Dolphy Jose: Deposit growth has been fabulous so far and I think we will continue that kind of growth cadence for
sure. So, I do not think it is an issue. Also, on the deposit side, we should know that we are pretty
well poised on the NR segment and around (+30%) of our total deposit base is coming from NR. And
that is predominantly SA, that is a low-cost deposit which we have in favor of us. So, we have also
taken a lot of new initiatives to increase this space and continue to pursue the NR deposit base and
that we will see progressive impact on our deposit base in the future.
Sneha Ganatra: Sir, one more question. How do you see the overall return ratios to be moving on for this fiscal as
well as the next fiscal? Any target further to maintain an RoA?
P R Seshadri: The return on assets for this fiscal, I mean, as long as the net slippages remain in these levels, we
should be able to accommodate, and we should be able to return RoAs in the 100 basis points
neighborhood. As the environment becomes a little bit more benign, i.e., our cost of funding reduces
in line with the repo rate cuts that have taken place, the return on assets will improve in the coming
year. We think that at that point in time, we will be closer to about 115 basis points or thereabouts.
Sneha Ganatra: Okay. Got it. Thank you so much and all the best.
P R Seshadri: Thank you.
Moderator: The next question is from the line of Darshan Deora from Indvest Group. Please go ahead.
Darshan Deora: Yes. Thank you for the opportunity. So, is it fair to say that in this quarter, we had some treasury
income, which we sort of have used to increase our PCR?

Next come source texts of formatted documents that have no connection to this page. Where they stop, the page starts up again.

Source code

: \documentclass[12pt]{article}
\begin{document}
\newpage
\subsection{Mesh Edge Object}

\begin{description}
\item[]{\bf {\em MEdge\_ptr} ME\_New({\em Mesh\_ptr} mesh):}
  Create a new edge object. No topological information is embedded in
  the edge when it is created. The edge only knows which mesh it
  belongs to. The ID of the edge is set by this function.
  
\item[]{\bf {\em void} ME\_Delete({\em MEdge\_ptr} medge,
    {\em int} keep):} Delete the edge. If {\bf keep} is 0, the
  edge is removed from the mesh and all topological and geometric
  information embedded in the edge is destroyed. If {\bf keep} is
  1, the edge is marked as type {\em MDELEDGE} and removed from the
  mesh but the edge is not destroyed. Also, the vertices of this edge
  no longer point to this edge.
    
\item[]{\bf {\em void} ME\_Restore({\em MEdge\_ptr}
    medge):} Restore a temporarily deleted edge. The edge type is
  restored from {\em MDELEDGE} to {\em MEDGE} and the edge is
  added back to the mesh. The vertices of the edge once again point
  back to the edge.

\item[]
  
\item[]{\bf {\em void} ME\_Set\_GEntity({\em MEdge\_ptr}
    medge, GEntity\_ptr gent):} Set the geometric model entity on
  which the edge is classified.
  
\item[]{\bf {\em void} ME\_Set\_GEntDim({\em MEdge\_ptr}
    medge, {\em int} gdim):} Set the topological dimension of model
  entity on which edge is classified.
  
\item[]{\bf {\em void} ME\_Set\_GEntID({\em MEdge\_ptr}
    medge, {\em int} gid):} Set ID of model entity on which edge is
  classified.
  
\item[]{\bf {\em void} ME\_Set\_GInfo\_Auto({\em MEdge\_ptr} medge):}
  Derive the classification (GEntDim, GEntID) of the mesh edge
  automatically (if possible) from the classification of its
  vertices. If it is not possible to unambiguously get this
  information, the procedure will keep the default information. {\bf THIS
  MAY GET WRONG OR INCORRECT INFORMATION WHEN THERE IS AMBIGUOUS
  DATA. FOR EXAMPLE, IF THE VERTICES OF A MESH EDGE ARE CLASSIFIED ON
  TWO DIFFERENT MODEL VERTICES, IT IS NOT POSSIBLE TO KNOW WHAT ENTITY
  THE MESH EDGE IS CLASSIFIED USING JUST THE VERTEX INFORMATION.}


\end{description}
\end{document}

P R Seshadri: Okay. It is a right assertion. We had INR256 crores worth of treasury income during the quarter. And
we use that opportunity to ensure that whatever incremental provisioning we needed to make so that
our books are completely clean is done.
Darshan Deora: Got it. Got it. So, that is a good initiative. The second question I had was, generally speaking, as
M.D. sir has outlined very eloquently on earlier occasions the need for moving more into high
yielding loan products. But obviously, this quarter, when you just look at the numbers, I mean, I
know you spoke about looking at it qualitatively. But just quantitatively, the MSME numbers do not
look very encouraging. And just as investors, I guess, we would like to see more progress there. But
the second question I had was regarding the home loans. We seem to have been getting reasonable
growth on the home loan side. Is this a mix of prime and affordable or is it primarily prime home
loans, which I would assume would be fairly finely priced, right?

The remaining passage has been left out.